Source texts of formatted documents
☆ ☆ ☆ ☆

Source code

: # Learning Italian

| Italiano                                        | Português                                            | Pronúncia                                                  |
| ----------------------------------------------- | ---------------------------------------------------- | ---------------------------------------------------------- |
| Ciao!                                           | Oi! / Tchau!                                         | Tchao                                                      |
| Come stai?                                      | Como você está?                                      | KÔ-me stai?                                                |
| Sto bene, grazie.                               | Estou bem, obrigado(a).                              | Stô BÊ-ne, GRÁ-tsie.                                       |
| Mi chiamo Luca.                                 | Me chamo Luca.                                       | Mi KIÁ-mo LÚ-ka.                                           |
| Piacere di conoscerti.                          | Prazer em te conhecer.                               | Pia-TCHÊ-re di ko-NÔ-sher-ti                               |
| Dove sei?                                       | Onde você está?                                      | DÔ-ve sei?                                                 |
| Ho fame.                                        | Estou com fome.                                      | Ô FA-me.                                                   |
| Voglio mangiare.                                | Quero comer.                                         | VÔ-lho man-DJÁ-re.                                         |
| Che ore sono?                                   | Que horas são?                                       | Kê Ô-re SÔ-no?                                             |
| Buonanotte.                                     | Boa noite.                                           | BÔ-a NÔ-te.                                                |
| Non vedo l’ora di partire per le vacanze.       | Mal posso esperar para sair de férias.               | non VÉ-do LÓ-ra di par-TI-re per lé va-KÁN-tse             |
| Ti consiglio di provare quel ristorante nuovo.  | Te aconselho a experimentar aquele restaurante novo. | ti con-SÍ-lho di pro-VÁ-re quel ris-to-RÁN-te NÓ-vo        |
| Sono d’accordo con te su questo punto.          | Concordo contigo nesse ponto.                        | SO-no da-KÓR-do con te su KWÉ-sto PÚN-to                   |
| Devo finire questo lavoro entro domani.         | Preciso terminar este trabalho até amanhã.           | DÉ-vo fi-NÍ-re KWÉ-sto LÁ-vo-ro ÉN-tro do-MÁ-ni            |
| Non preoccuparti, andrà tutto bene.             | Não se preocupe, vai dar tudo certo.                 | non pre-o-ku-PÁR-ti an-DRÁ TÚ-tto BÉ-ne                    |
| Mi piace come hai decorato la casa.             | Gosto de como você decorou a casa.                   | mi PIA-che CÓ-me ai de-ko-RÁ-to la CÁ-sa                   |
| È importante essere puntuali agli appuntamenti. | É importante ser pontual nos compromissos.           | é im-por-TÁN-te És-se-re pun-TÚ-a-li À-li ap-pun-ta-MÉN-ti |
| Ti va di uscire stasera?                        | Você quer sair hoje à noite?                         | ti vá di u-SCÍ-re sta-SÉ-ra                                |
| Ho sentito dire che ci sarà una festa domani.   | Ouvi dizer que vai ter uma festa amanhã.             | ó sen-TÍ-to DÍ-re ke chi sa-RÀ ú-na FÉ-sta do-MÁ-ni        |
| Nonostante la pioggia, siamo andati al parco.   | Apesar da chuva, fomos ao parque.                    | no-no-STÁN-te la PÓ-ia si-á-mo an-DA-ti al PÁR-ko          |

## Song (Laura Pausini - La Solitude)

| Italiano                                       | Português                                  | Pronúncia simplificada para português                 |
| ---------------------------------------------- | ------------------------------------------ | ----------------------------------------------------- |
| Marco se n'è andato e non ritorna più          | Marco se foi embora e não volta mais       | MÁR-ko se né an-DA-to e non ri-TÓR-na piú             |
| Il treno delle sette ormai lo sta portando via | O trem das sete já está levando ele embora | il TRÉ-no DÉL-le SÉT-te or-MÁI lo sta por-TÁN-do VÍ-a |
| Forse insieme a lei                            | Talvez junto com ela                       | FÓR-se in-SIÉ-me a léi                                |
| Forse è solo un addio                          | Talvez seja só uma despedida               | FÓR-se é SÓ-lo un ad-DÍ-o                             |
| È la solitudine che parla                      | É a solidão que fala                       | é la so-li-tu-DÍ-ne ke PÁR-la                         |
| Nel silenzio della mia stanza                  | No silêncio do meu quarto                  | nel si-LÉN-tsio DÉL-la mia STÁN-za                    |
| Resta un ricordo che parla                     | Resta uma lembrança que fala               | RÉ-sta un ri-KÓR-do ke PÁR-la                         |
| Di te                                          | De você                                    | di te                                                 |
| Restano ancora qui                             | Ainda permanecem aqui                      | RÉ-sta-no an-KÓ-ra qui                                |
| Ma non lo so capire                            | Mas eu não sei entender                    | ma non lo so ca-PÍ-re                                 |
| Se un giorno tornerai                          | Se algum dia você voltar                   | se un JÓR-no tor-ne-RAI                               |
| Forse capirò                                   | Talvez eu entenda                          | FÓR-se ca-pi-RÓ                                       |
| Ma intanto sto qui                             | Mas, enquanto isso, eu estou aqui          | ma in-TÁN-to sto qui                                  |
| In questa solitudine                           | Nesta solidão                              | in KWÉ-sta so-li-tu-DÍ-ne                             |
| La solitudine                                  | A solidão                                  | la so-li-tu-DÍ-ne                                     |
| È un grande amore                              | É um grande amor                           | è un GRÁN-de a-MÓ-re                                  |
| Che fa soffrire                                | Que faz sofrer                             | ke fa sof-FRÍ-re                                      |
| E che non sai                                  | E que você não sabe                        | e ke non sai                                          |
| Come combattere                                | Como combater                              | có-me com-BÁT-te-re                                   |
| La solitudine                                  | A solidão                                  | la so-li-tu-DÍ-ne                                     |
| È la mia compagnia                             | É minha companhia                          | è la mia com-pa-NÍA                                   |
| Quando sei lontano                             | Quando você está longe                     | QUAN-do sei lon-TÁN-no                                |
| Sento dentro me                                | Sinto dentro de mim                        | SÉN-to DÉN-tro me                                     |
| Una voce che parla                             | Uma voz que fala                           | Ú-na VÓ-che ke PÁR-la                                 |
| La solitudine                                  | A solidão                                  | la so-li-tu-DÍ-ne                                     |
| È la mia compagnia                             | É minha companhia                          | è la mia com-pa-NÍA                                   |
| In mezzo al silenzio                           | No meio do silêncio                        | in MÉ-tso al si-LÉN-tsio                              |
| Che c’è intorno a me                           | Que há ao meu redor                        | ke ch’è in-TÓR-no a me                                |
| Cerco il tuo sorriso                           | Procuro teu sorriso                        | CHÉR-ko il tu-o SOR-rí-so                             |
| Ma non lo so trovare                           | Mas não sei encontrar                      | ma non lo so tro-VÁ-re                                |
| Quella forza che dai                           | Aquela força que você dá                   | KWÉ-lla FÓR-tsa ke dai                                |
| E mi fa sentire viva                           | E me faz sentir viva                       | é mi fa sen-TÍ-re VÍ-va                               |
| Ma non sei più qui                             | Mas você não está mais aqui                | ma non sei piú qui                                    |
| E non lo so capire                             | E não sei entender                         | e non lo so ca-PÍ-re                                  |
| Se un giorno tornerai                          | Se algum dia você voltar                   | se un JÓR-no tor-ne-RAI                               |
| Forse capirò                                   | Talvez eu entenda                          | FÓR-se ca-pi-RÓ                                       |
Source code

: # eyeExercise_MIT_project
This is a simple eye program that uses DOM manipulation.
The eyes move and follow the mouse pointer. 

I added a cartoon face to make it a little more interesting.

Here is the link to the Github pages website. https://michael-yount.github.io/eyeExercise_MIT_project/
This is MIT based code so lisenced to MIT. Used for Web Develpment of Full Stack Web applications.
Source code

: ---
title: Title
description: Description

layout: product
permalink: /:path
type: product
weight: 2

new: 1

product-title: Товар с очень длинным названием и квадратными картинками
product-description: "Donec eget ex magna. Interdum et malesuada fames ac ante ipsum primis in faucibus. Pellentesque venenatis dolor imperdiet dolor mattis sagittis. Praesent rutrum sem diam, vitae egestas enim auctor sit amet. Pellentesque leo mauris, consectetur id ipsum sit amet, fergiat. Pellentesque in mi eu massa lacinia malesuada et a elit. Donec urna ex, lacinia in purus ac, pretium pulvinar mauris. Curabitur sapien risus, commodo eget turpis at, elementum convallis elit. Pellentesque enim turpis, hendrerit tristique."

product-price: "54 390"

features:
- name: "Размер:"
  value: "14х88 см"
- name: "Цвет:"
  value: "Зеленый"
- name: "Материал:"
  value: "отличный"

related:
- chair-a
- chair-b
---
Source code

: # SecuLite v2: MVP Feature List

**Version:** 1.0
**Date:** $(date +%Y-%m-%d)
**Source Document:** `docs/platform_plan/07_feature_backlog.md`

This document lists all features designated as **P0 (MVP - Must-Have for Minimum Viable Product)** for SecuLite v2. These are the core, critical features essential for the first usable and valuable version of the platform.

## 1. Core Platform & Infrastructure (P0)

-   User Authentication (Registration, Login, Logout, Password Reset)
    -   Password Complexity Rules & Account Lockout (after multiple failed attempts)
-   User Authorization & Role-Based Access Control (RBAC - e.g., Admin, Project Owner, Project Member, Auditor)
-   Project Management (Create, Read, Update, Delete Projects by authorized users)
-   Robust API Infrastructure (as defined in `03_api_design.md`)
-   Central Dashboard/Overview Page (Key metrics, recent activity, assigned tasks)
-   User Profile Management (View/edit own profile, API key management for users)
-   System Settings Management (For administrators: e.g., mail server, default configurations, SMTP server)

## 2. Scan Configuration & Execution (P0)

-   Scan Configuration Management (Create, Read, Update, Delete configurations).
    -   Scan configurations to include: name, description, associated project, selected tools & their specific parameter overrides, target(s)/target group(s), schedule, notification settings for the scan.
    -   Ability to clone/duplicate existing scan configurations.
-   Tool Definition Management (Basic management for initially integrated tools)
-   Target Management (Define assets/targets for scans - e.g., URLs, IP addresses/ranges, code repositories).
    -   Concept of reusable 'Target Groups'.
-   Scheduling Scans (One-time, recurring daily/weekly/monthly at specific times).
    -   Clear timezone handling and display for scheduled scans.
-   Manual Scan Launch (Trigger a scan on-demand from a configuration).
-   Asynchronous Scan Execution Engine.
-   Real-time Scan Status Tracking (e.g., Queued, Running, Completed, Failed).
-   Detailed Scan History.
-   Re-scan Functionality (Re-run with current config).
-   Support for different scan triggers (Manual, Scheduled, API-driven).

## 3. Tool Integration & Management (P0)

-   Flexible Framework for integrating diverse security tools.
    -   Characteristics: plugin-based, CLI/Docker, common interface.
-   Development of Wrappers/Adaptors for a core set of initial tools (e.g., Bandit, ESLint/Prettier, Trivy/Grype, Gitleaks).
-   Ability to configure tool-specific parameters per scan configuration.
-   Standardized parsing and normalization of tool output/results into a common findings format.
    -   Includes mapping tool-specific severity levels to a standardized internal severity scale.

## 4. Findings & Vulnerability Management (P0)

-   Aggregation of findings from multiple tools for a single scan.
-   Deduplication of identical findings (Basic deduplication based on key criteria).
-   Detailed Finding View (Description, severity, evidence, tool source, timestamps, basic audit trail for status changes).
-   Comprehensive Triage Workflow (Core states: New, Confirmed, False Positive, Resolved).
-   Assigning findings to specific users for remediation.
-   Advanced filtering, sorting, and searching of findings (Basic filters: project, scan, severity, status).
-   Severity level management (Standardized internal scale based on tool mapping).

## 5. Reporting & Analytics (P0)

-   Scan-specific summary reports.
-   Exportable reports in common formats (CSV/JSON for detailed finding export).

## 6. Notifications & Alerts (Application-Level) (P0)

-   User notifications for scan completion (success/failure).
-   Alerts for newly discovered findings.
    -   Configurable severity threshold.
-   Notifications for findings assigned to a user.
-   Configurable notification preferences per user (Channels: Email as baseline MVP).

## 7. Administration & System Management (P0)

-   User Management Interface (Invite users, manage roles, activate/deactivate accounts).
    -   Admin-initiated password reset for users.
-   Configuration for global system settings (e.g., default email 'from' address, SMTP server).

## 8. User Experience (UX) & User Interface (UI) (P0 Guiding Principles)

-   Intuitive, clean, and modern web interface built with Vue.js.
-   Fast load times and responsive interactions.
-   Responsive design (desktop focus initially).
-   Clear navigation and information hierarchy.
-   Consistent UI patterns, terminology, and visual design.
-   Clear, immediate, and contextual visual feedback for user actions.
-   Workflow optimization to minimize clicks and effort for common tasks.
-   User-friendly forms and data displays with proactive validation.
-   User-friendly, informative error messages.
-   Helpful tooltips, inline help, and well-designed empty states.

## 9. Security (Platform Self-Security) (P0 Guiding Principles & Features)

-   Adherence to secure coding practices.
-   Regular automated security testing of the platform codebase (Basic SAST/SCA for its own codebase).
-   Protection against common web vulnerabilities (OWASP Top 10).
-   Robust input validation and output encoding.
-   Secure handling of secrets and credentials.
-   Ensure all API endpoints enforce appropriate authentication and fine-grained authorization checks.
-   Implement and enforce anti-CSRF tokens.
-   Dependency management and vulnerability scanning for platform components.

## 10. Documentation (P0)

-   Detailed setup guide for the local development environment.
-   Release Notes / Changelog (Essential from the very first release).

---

☆ ☆ ☆ ☆

Give the number of lines above in which the word "Manual" occurs, with nothing else.

2